**Provided information**
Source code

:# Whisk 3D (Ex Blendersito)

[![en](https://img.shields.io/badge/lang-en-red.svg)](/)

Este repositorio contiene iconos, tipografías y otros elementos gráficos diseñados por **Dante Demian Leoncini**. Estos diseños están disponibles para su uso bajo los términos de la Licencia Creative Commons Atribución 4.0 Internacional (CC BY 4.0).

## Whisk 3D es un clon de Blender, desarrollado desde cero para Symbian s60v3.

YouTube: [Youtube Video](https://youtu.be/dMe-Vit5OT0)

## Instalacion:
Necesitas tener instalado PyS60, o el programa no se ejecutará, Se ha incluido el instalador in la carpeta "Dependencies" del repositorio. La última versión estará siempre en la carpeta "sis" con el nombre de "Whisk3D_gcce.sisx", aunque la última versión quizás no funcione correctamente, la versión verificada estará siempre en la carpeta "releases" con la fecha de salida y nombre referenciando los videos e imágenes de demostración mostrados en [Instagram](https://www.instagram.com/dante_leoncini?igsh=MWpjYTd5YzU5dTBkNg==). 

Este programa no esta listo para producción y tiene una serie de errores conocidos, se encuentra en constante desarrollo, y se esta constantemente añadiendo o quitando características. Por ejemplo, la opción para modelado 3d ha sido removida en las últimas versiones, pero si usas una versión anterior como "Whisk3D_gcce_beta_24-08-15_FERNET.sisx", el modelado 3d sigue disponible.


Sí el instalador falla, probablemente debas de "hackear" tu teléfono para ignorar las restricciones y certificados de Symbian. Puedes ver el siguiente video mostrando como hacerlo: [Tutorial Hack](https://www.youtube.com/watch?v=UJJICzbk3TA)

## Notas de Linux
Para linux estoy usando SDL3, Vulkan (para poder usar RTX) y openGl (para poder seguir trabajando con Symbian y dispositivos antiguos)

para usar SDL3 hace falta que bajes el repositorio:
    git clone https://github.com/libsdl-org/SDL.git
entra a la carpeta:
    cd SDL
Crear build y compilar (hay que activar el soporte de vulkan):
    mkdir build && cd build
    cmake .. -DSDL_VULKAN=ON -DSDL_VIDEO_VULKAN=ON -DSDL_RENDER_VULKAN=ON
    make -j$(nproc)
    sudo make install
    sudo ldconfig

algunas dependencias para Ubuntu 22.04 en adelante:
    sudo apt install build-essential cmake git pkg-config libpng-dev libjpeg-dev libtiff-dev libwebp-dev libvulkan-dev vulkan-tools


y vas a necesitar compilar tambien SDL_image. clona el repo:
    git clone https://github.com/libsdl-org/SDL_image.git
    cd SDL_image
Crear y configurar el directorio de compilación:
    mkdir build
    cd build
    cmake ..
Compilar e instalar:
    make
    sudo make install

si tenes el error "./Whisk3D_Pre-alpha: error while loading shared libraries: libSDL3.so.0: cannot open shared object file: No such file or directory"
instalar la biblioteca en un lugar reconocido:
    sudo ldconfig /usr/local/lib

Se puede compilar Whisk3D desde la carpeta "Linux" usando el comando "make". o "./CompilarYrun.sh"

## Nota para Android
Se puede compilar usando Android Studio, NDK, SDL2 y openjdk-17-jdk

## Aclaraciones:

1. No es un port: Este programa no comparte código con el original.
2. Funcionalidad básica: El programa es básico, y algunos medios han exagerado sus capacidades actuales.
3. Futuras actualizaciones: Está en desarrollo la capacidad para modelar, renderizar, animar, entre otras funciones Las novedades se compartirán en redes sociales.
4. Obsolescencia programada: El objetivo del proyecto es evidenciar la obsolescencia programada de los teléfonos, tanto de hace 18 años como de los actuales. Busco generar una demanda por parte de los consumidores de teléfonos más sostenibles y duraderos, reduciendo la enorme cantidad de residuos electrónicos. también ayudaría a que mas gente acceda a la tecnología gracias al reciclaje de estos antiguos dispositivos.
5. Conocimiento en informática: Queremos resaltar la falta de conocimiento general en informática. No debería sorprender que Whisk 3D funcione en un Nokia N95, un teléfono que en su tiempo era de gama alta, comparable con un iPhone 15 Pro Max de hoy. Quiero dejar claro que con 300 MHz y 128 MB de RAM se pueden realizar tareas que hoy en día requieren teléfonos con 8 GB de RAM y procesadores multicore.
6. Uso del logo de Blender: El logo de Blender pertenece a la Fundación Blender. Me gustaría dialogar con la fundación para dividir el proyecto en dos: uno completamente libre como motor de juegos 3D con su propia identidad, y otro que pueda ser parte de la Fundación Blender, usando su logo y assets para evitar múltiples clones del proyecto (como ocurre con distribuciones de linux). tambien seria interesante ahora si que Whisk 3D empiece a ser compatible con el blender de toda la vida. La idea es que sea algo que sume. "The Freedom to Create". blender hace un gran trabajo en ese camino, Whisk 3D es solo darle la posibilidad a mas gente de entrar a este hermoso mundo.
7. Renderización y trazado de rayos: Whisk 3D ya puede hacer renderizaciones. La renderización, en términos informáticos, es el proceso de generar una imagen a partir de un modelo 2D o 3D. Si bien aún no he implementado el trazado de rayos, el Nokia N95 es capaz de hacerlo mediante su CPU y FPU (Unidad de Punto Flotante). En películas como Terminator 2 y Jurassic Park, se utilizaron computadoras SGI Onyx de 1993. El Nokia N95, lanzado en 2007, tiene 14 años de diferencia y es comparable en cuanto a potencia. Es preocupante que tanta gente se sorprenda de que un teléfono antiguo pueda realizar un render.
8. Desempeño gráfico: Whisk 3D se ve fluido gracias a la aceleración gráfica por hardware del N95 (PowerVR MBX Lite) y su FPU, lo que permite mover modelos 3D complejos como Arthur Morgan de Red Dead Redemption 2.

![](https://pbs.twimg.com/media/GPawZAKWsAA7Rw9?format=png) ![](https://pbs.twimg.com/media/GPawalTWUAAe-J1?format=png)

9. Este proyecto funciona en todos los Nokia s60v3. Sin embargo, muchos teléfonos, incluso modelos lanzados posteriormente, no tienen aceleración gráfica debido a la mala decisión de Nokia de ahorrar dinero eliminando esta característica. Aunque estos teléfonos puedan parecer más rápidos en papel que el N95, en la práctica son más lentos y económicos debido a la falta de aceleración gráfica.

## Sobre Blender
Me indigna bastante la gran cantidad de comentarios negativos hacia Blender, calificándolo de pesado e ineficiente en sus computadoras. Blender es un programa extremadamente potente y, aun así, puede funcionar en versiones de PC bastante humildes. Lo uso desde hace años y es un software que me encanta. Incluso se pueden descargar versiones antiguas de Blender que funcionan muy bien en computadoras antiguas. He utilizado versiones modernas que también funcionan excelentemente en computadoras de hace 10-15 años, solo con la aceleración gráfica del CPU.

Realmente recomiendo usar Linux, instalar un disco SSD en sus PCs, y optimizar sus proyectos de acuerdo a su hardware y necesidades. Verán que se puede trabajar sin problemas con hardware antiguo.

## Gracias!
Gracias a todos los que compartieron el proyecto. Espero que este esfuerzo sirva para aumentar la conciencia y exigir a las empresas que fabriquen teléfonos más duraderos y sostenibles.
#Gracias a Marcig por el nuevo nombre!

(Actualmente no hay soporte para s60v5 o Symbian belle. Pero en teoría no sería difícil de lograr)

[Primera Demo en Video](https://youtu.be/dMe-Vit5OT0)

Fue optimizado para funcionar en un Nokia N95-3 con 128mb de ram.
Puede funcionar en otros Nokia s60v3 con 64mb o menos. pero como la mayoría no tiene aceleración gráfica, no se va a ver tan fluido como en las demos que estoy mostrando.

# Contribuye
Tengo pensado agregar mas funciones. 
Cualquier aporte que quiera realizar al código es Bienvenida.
---
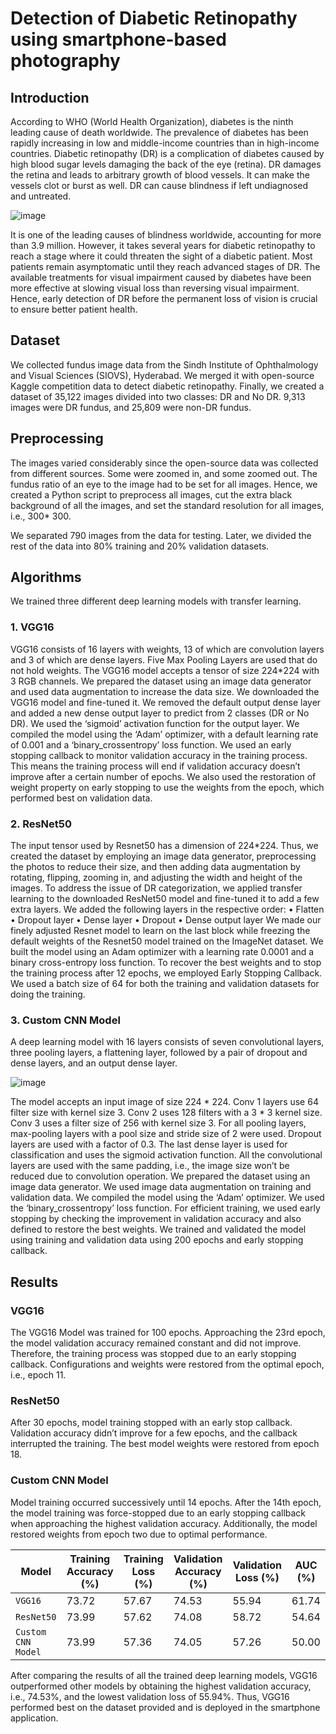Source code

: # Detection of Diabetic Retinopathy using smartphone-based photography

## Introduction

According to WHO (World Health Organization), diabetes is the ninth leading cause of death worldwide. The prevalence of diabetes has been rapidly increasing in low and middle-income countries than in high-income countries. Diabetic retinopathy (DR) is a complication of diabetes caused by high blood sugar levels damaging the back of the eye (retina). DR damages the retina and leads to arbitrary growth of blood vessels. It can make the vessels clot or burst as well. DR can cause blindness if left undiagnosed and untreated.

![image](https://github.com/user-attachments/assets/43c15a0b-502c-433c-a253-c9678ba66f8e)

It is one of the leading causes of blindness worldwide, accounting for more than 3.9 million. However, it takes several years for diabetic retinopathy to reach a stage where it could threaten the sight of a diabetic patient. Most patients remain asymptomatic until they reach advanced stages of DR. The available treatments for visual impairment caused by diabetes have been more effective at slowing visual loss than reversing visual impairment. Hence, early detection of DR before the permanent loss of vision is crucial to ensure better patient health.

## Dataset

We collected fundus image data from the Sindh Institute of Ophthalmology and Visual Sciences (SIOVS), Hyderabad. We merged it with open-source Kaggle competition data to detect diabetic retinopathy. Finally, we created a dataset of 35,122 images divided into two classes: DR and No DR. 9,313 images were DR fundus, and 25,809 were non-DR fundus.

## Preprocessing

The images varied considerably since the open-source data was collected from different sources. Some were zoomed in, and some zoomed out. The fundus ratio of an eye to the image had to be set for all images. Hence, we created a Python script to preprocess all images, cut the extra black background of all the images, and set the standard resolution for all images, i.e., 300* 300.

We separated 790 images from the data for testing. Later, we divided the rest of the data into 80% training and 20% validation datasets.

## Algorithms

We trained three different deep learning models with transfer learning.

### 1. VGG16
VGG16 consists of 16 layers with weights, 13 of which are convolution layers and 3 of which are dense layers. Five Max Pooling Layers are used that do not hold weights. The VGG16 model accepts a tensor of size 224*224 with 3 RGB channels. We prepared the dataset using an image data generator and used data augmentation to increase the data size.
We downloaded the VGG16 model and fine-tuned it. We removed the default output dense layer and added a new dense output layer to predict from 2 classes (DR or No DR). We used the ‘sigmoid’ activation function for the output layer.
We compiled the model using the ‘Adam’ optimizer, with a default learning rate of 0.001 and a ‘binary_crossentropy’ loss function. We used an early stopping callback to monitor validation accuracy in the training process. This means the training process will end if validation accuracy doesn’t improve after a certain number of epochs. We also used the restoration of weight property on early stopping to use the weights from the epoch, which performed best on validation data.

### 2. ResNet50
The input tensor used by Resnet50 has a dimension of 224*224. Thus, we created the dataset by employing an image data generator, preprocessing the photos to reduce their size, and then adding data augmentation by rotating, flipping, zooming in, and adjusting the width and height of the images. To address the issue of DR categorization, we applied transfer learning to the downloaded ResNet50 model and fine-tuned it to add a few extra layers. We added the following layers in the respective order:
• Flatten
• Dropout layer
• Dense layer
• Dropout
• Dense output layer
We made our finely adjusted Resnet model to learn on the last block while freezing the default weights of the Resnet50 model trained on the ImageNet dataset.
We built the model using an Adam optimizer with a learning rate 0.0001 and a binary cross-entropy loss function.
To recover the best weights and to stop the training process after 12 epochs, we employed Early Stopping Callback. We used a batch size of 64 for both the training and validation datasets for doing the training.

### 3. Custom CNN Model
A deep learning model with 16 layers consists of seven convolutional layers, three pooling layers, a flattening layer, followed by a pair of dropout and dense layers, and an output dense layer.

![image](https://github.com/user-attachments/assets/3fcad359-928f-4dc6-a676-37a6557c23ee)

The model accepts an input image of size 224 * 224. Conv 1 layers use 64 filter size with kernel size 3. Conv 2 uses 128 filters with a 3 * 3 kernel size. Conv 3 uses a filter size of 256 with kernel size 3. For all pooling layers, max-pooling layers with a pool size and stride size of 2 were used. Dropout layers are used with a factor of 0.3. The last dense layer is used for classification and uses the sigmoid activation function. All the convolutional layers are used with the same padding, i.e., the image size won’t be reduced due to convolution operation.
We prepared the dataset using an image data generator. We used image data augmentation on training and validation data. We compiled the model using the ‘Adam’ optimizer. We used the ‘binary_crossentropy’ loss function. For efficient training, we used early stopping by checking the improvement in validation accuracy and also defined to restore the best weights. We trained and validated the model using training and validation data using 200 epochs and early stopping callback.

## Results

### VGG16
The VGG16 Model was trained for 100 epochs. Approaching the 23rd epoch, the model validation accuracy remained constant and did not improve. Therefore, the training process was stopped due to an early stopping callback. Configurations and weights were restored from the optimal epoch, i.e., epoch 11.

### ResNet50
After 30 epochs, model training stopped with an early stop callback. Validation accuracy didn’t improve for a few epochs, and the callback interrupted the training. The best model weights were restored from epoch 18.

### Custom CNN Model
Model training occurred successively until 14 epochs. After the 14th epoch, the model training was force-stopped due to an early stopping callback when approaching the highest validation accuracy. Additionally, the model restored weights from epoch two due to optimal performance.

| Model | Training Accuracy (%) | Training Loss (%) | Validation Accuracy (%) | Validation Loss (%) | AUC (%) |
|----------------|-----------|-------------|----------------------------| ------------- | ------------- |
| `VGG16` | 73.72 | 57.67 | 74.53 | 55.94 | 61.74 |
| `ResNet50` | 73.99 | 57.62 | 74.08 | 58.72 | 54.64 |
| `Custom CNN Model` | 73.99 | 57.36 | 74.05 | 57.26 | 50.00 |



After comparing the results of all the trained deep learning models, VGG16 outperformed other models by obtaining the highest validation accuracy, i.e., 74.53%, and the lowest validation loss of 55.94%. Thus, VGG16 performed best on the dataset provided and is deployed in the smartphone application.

**Problem**
For this exercise, output exactly the lines above from the line with "Tengo pensado agregar mas funciones." to the line with "Cualquier aporte que", counting both, and leave out the rest.

**Answer section**
Tengo pensado agregar mas funciones. 
Cualquier aporte que quiera realizar al código es Bienvenida.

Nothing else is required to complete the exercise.